**Requirement:** Your answer should consist of the listing, repeated exactly.
Exercise materials Start Marker
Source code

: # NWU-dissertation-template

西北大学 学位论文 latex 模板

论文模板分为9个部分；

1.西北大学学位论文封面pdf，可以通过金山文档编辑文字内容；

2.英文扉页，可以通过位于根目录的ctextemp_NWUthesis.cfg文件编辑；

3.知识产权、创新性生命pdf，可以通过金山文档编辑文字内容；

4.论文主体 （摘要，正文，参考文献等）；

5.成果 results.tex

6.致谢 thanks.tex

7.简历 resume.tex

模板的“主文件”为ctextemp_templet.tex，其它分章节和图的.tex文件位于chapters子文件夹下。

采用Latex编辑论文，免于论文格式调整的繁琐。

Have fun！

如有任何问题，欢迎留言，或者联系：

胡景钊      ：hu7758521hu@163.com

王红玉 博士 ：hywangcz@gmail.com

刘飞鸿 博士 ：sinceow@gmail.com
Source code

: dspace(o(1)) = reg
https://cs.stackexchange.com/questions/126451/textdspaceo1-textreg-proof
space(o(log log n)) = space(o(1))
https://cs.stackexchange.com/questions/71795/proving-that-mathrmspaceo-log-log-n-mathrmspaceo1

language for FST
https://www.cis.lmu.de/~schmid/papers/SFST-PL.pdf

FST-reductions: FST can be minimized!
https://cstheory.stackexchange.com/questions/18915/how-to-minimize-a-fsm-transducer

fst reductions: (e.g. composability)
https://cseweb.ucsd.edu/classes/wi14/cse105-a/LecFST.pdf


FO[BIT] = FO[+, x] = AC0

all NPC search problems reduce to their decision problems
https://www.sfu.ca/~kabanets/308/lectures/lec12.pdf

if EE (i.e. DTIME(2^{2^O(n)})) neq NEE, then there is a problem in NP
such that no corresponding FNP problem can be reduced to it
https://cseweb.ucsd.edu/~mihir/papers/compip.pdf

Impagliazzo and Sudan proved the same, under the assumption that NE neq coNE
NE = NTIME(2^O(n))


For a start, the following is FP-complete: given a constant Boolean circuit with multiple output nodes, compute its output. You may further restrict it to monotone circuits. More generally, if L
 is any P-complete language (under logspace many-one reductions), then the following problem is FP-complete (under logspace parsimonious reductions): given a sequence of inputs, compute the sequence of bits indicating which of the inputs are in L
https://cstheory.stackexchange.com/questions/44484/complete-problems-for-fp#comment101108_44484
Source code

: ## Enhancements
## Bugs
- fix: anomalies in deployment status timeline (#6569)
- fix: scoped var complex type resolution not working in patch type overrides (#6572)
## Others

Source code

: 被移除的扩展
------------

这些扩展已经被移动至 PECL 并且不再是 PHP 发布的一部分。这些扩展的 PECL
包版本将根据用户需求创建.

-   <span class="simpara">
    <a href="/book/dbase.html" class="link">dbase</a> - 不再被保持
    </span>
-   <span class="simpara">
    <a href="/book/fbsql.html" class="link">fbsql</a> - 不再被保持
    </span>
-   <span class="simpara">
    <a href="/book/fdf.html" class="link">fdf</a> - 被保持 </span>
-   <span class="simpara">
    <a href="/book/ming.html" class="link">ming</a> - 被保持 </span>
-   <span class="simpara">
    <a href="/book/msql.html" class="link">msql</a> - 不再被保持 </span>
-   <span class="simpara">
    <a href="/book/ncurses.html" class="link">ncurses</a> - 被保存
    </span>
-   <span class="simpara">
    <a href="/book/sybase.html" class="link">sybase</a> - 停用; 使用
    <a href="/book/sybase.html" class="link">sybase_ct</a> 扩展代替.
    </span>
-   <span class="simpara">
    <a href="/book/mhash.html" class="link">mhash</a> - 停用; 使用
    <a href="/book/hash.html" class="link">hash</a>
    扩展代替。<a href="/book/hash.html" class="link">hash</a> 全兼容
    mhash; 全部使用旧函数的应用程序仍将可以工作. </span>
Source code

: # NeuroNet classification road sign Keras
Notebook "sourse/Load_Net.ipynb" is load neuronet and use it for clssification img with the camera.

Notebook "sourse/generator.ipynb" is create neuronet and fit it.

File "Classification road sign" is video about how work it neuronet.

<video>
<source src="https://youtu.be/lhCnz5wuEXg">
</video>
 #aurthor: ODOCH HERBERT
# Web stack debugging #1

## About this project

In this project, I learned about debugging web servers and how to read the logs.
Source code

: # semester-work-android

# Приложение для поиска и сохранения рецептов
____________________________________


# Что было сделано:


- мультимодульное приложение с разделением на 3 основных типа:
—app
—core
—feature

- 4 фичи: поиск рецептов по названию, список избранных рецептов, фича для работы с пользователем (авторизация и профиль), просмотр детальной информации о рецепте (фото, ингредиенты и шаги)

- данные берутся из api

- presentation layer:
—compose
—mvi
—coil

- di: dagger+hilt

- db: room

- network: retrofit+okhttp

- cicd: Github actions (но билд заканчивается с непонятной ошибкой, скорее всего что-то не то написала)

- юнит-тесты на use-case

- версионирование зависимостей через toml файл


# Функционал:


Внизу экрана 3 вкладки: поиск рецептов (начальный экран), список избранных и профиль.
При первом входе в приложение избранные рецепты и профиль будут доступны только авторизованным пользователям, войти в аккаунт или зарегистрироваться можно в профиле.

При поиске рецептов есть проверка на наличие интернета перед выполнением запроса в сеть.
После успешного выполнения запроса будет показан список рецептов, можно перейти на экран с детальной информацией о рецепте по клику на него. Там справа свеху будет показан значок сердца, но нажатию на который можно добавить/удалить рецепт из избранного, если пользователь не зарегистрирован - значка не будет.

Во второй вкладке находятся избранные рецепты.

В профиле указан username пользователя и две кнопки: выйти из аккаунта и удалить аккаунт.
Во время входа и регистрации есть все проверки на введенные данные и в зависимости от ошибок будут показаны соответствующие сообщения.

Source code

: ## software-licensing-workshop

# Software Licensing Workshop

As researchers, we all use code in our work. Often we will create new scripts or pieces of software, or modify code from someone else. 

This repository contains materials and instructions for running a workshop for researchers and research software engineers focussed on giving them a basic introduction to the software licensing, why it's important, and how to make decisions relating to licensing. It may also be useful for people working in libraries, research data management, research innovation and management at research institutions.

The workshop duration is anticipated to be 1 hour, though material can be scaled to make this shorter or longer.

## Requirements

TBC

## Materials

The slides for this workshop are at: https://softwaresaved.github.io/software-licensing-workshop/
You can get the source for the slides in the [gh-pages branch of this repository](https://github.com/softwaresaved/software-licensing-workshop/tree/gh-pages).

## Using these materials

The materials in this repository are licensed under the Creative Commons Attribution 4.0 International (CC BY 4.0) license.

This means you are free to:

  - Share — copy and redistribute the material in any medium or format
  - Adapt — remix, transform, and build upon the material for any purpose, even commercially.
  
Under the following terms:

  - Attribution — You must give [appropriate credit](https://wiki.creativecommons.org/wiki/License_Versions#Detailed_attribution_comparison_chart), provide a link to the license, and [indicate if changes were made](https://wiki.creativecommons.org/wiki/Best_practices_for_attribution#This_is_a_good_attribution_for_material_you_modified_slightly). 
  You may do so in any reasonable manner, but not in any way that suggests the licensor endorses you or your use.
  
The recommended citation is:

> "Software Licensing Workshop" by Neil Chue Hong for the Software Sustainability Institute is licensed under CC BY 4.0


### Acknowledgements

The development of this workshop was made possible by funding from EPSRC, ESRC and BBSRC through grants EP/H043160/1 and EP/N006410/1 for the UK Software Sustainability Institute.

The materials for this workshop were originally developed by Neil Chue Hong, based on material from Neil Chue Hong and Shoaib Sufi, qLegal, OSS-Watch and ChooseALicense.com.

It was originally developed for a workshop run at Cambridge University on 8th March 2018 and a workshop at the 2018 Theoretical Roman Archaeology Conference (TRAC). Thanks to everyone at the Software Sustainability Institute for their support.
Exercise materials End Marker
**Response below:**
Source code

: # NWU-dissertation-template

西北大学 学位论文 latex 模板

论文模板分为9个部分；

1.西北大学学位论文封面pdf，可以通过金山文档编辑文字内容；

2.英文扉页，可以通过位于根目录的ctextemp_NWUthesis.cfg文件编辑；

3.知识产权、创新性生命pdf，可以通过金山文档编辑文字内容；

4.论文主体 （摘要，正文，参考文献等）；

5.成果 results.tex

6.致谢 thanks.tex

7.简历 resume.tex

模板的“主文件”为ctextemp_templet.tex，其它分章节和图的.tex文件位于chapters子文件夹下。

采用Latex编辑论文，免于论文格式调整的繁琐。

Have fun！

如有任何问题，欢迎留言，或者联系：

胡景钊      ：hu7758521hu@163.com

王红玉 博士 ：hywangcz@gmail.com

刘飞鸿 博士 ：sinceow@gmail.com
Source code

: dspace(o(1)) = reg
https://cs.stackexchange.com/questions/126451/textdspaceo1-textreg-proof
space(o(log log n)) = space(o(1))
https://cs.stackexchange.com/questions/71795/proving-that-mathrmspaceo-log-log-n-mathrmspaceo1

language for FST
https://www.cis.lmu.de/~schmid/papers/SFST-PL.pdf

FST-reductions: FST can be minimized!
https://cstheory.stackexchange.com/questions/18915/how-to-minimize-a-fsm-transducer

fst reductions: (e.g. composability)
https://cseweb.ucsd.edu/classes/wi14/cse105-a/LecFST.pdf


FO[BIT] = FO[+, x] = AC0

all NPC search problems reduce to their decision problems
https://www.sfu.ca/~kabanets/308/lectures/lec12.pdf

if EE (i.e. DTIME(2^{2^O(n)})) neq NEE, then there is a problem in NP
such that no corresponding FNP problem can be reduced to it
https://cseweb.ucsd.edu/~mihir/papers/compip.pdf

Impagliazzo and Sudan proved the same, under the assumption that NE neq coNE
NE = NTIME(2^O(n))


For a start, the following is FP-complete: given a constant Boolean circuit with multiple output nodes, compute its output. You may further restrict it to monotone circuits. More generally, if L
 is any P-complete language (under logspace many-one reductions), then the following problem is FP-complete (under logspace parsimonious reductions): given a sequence of inputs, compute the sequence of bits indicating which of the inputs are in L
https://cstheory.stackexchange.com/questions/44484/complete-problems-for-fp#comment101108_44484
Source code

: ## Enhancements
## Bugs
- fix: anomalies in deployment status timeline (#6569)
- fix: scoped var complex type resolution not working in patch type overrides (#6572)
## Others

Source code

: 被移除的扩展
------------

这些扩展已经被移动至 PECL 并且不再是 PHP 发布的一部分。这些扩展的 PECL
包版本将根据用户需求创建.

-   <span class="simpara">
    <a href="/book/dbase.html" class="link">dbase</a> - 不再被保持
    </span>
-   <span class="simpara">
    <a href="/book/fbsql.html" class="link">fbsql</a> - 不再被保持
    </span>
-   <span class="simpara">
    <a href="/book/fdf.html" class="link">fdf</a> - 被保持 </span>
-   <span class="simpara">
    <a href="/book/ming.html" class="link">ming</a> - 被保持 </span>
-   <span class="simpara">
    <a href="/book/msql.html" class="link">msql</a> - 不再被保持 </span>
-   <span class="simpara">
    <a href="/book/ncurses.html" class="link">ncurses</a> - 被保存
    </span>
-   <span class="simpara">
    <a href="/book/sybase.html" class="link">sybase</a> - 停用; 使用
    <a href="/book/sybase.html" class="link">sybase_ct</a> 扩展代替.
    </span>
-   <span class="simpara">
    <a href="/book/mhash.html" class="link">mhash</a> - 停用; 使用
    <a href="/book/hash.html" class="link">hash</a>
    扩展代替。<a href="/book/hash.html" class="link">hash</a> 全兼容
    mhash; 全部使用旧函数的应用程序仍将可以工作. </span>
Source code

: # NeuroNet classification road sign Keras
Notebook "sourse/Load_Net.ipynb" is load neuronet and use it for clssification img with the camera.

Notebook "sourse/generator.ipynb" is create neuronet and fit it.

File "Classification road sign" is video about how work it neuronet.

<video>
<source src="https://youtu.be/lhCnz5wuEXg">
</video>
 #aurthor: ODOCH HERBERT
# Web stack debugging #1

## About this project

In this project, I learned about debugging web servers and how to read the logs.
Source code

: # semester-work-android

# Приложение для поиска и сохранения рецептов
____________________________________


# Что было сделано:


- мультимодульное приложение с разделением на 3 основных типа:
—app
—core
—feature

- 4 фичи: поиск рецептов по названию, список избранных рецептов, фича для работы с пользователем (авторизация и профиль), просмотр детальной информации о рецепте (фото, ингредиенты и шаги)

- данные берутся из api

- presentation layer:
—compose
—mvi
—coil

- di: dagger+hilt

- db: room

- network: retrofit+okhttp

- cicd: Github actions (но билд заканчивается с непонятной ошибкой, скорее всего что-то не то написала)

- юнит-тесты на use-case

- версионирование зависимостей через toml файл


# Функционал:


Внизу экрана 3 вкладки: поиск рецептов (начальный экран), список избранных и профиль.
При первом входе в приложение избранные рецепты и профиль будут доступны только авторизованным пользователям, войти в аккаунт или зарегистрироваться можно в профиле.

При поиске рецептов есть проверка на наличие интернета перед выполнением запроса в сеть.
После успешного выполнения запроса будет показан список рецептов, можно перейти на экран с детальной информацией о рецепте по клику на него. Там справа свеху будет показан значок сердца, но нажатию на который можно добавить/удалить рецепт из избранного, если пользователь не зарегистрирован - значка не будет.

Во второй вкладке находятся избранные рецепты.

В профиле указан username пользователя и две кнопки: выйти из аккаунта и удалить аккаунт.
Во время входа и регистрации есть все проверки на введенные данные и в зависимости от ошибок будут показаны соответствующие сообщения.

Source code

: ## software-licensing-workshop

# Software Licensing Workshop

As researchers, we all use code in our work. Often we will create new scripts or pieces of software, or modify code from someone else. 

This repository contains materials and instructions for running a workshop for researchers and research software engineers focussed on giving them a basic introduction to the software licensing, why it's important, and how to make decisions relating to licensing. It may also be useful for people working in libraries, research data management, research innovation and management at research institutions.

The workshop duration is anticipated to be 1 hour, though material can be scaled to make this shorter or longer.

## Requirements

TBC

## Materials

The slides for this workshop are at: https://softwaresaved.github.io/software-licensing-workshop/
You can get the source for the slides in the [gh-pages branch of this repository](https://github.com/softwaresaved/software-licensing-workshop/tree/gh-pages).

## Using these materials

The materials in this repository are licensed under the Creative Commons Attribution 4.0 International (CC BY 4.0) license.

This means you are free to:

  - Share — copy and redistribute the material in any medium or format
  - Adapt — remix, transform, and build upon the material for any purpose, even commercially.
  
Under the following terms:

  - Attribution — You must give [appropriate credit](https://wiki.creativecommons.org/wiki/License_Versions#Detailed_attribution_comparison_chart), provide a link to the license, and [indicate if changes were made](https://wiki.creativecommons.org/wiki/Best_practices_for_attribution#This_is_a_good_attribution_for_material_you_modified_slightly). 
  You may do so in any reasonable manner, but not in any way that suggests the licensor endorses you or your use.
  
The recommended citation is:

> "Software Licensing Workshop" by Neil Chue Hong for the Software Sustainability Institute is licensed under CC BY 4.0


### Acknowledgements

The development of this workshop was made possible by funding from EPSRC, ESRC and BBSRC through grants EP/H043160/1 and EP/N006410/1 for the UK Software Sustainability Institute.

The materials for this workshop were originally developed by Neil Chue Hong, based on material from Neil Chue Hong and Shoaib Sufi, qLegal, OSS-Watch and ChooseALicense.com.

It was originally developed for a workshop run at Cambridge University on 8th March 2018 and a workshop at the 2018 Theoretical Roman Archaeology Conference (TRAC). Thanks to everyone at the Software Sustainability Institute for their support.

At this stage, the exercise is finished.